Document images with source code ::
━━━━━━━━━━━━━━━━

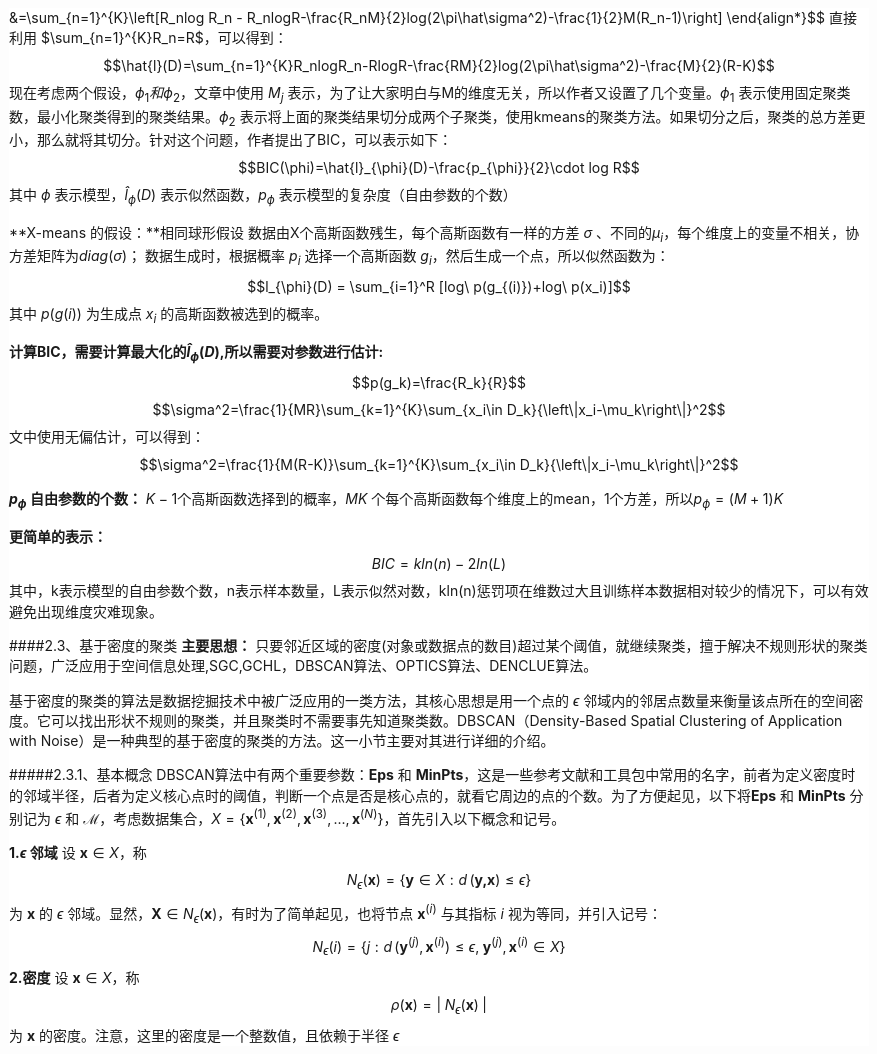 &=\sum_{n=1}^{K}\left[R_nlog R_n - R_nlogR-\frac{R_nM}{2}log(2\pi\hat\sigma^2)-\frac{1}{2}M(R_n-1)\right]
\end{align*}$$
直接利用 $\sum_{n=1}^{K}R_n=R$，可以得到：
$$\hat{l}(D)=\sum_{n=1}^{K}R_nlogR_n-RlogR-\frac{RM}{2}log(2\pi\hat\sigma^2)-\frac{M}{2}(R-K)$$
现在考虑两个假设，$\phi_1 和\phi_2$，文章中使用 $M_j$ 表示，为了让大家明白与M的维度无关，所以作者又设置了几个变量。$\phi_1$ 表示使用固定聚类数，最小化聚类得到的聚类结果。$\phi_2$ 表示将上面的聚类结果切分成两个子聚类，使用kmeans的聚类方法。如果切分之后，聚类的总方差更小，那么就将其切分。针对这个问题，作者提出了BIC，可以表示如下：
$$BIC(\phi)=\hat{l}_{\phi}(D)-\frac{p_{\phi}}{2}\cdot log R$$
其中 $\phi$ 表示模型，$\hat{l}_\phi(D)$ 表示似然函数，$p_\phi$ 表示模型的复杂度（自由参数的个数）

**X-means 的假设：**相同球形假设
数据由X个高斯函数残生，每个高斯函数有一样的方差 $\sigma$ 、不同的$μ_i$，每个维度上的变量不相关，协方差矩阵为$diag(\sigma)$；
数据生成时，根据概率 $p_i$ 选择一个高斯函数 $g_i$，然后生成一个点，所以似然函数为：
$$l_{\phi}(D) = \sum_{i=1}^R [log\ p(g_{(i)})+log\ p(x_i)]$$
其中 $p(g(i))$ 为生成点 $x_i$ 的高斯函数被选到的概率。

**计算BIC，需要计算最大化的$\hat{l}_\phi(D)$,所以需要对参数进行估计:**
$$p(g_k)=\frac{R_k}{R}$$
$$\sigma^2=\frac{1}{MR}\sum_{k=1}^{K}\sum_{x_i\in D_k}{\left\|x_i-\mu_k\right\|}^2$$
文中使用无偏估计，可以得到：
$$\sigma^2=\frac{1}{M(R-K)}\sum_{k=1}^{K}\sum_{x_i\in D_k}{\left\|x_i-\mu_k\right\|}^2$$

**$p_{\phi}$ 自由参数的个数：**
$K-1$个高斯函数选择到的概率，$MK$ 个每个高斯函数每个维度上的mean，1个方差，所以$p_\phi=(M+1)K$

**更简单的表示：**
$$BIC=kln(n)-2ln(L)$$
其中，k表示模型的自由参数个数，n表示样本数量，L表示似然对数，kln(n)惩罚项在维数过大且训练样本数据相对较少的情况下，可以有效避免出现维度灾难现象。


####2.3、基于密度的聚类
**主要思想：**
只要邻近区域的密度(对象或数据点的数目)超过某个阈值，就继续聚类，擅于解决不规则形状的聚类问题，广泛应用于空间信息处理,SGC,GCHL，DBSCAN算法、OPTICS算法、DENCLUE算法。

基于密度的聚类的算法是数据挖掘技术中被广泛应用的一类方法，其核心思想是用一个点的 $\epsilon$ 邻域内的邻居点数量来衡量该点所在的空间密度。它可以找出形状不规则的聚类，并且聚类时不需要事先知道聚类数。DBSCAN（Density-Based Spatial Clustering of Application with Noise）是一种典型的基于密度的聚类的方法。这一小节主要对其进行详细的介绍。

#####2.3.1、基本概念
DBSCAN算法中有两个重要参数：$\textbf{Eps}$ 和 $\textbf{MinPts}$，这是一些参考文献和工具包中常用的名字，前者为定义密度时的邻域半径，后者为定义核心点时的阈值，判断一个点是否是核心点的，就看它周边的点的个数。为了方便起见，以下将$\textbf{Eps}$ 和 $\textbf{MinPts}$ 分别记为 $\epsilon$ 和 $\mathcal{M}$，考虑数据集合，$X=\{\textbf{x}^{(1)},\textbf{x}^{(2)},\textbf{x}^{(3)},...,\textbf{x}^{(N)}\}$，首先引入以下概念和记号。

**1.$\epsilon$ 邻域**
设 $\textbf{x}\in X$，称
$$\begin{equation}
N_\epsilon(\textbf{x})=\{\textbf{y}\in X:d\,(\textbf{y,x})\leq \epsilon\} \tag{2.3.1.1}
\end{equation}$$
为 $\textbf{x}$ 的 $\epsilon$ 邻域。显然，$\textbf{X} \in N_\epsilon (\textbf{x})$，有时为了简单起见，也将节点 $\textbf{x}^{(i)}$ 与其指标 $i$ 视为等同，并引入记号：
$$\begin{equation}
N_\epsilon(i)=\{j:d\,(\textbf{y}^{(j)},\textbf{x}^{(i)})\leq \epsilon ,\;\textbf{y}^{(j)},\textbf{x}^{(i)} \in X\} \tag{2.3.1.2}
\end{equation}$$
**2.密度**
设 $\textbf{x}\in X$，称
$$\begin{equation}
\rho(\textbf{x}) = \left|\;N_\epsilon(\textbf{x})\;\right| \tag{2.3.1.3}
\end{equation}$$
为 $\textbf{x}$ 的密度。注意，这里的密度是一个整数值，且依赖于半径 $\epsilon$
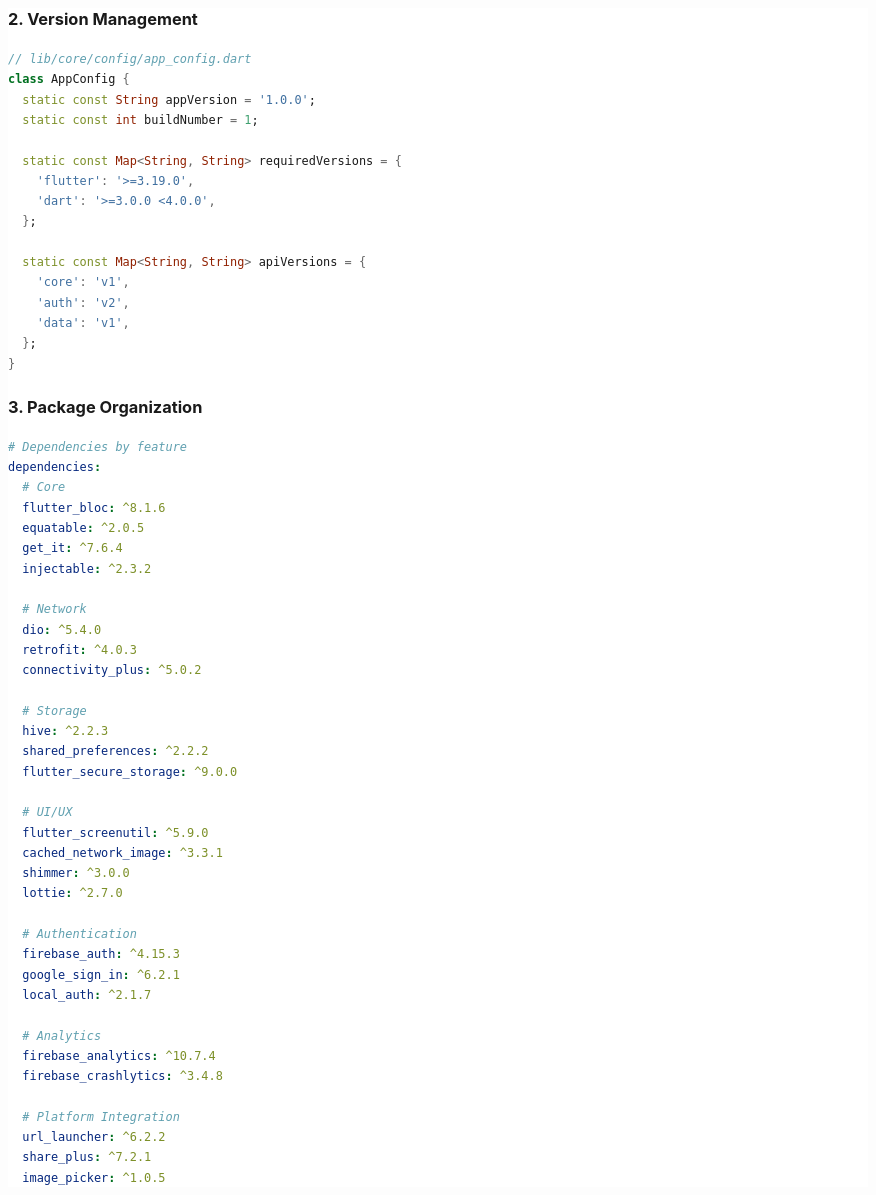 ### 2. Version Management

```dart
// lib/core/config/app_config.dart
class AppConfig {
  static const String appVersion = '1.0.0';
  static const int buildNumber = 1;
  
  static const Map<String, String> requiredVersions = {
    'flutter': '>=3.19.0',
    'dart': '>=3.0.0 <4.0.0',
  };
  
  static const Map<String, String> apiVersions = {
    'core': 'v1',
    'auth': 'v2',
    'data': 'v1',
  };
}
```

### 3. Package Organization

```yaml
# Dependencies by feature
dependencies:
  # Core
  flutter_bloc: ^8.1.6
  equatable: ^2.0.5
  get_it: ^7.6.4
  injectable: ^2.3.2

  # Network
  dio: ^5.4.0
  retrofit: ^4.0.3
  connectivity_plus: ^5.0.2

  # Storage
  hive: ^2.2.3
  shared_preferences: ^2.2.2
  flutter_secure_storage: ^9.0.0

  # UI/UX
  flutter_screenutil: ^5.9.0
  cached_network_image: ^3.3.1
  shimmer: ^3.0.0
  lottie: ^2.7.0

  # Authentication
  firebase_auth: ^4.15.3
  google_sign_in: ^6.2.1
  local_auth: ^2.1.7

  # Analytics
  firebase_analytics: ^10.7.4
  firebase_crashlytics: ^3.4.8

  # Platform Integration
  url_launcher: ^6.2.2
  share_plus: ^7.2.1
  image_picker: ^1.0.5
```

━━━━━━━━━━━━━━━━

Activity :: If a line above holds the word "textbf", copy it.

Response to the task ::
DBSCAN算法中有两个重要参数：$\textbf{Eps}$ 和 $\textbf{MinPts}$，这是一些参考文献和工具包中常用的名字，前者为定义密度时的邻域半径，后者为定义核心点时的阈值，判断一个点是否是核心点的，就看它周边的点的个数。为了方便起见，以下将$\textbf{Eps}$ 和 $\textbf{MinPts}$ 分别记为 $\epsilon$ 和 $\mathcal{M}$，考虑数据集合，$X=\{\textbf{x}^{(1)},\textbf{x}^{(2)},\textbf{x}^{(3)},...,\textbf{x}^{(N)}\}$，首先引入以下概念和记号。
设 $\textbf{x}\in X$，称
N_\epsilon(\textbf{x})=\{\textbf{y}\in X:d\,(\textbf{y,x})\leq \epsilon\} \tag{2.3.1.1}
为 $\textbf{x}$ 的 $\epsilon$ 邻域。显然，$\textbf{X} \in N_\epsilon (\textbf{x})$，有时为了简单起见，也将节点 $\textbf{x}^{(i)}$ 与其指标 $i$ 视为等同，并引入记号：
N_\epsilon(i)=\{j:d\,(\textbf{y}^{(j)},\textbf{x}^{(i)})\leq \epsilon ,\;\textbf{y}^{(j)},\textbf{x}^{(i)} \in X\} \tag{2.3.1.2}
设 $\textbf{x}\in X$，称
\rho(\textbf{x}) = \left|\;N_\epsilon(\textbf{x})\;\right| \tag{2.3.1.3}
为 $\textbf{x}$ 的密度。注意，这里的密度是一个整数值，且依赖于半径 $\epsilon$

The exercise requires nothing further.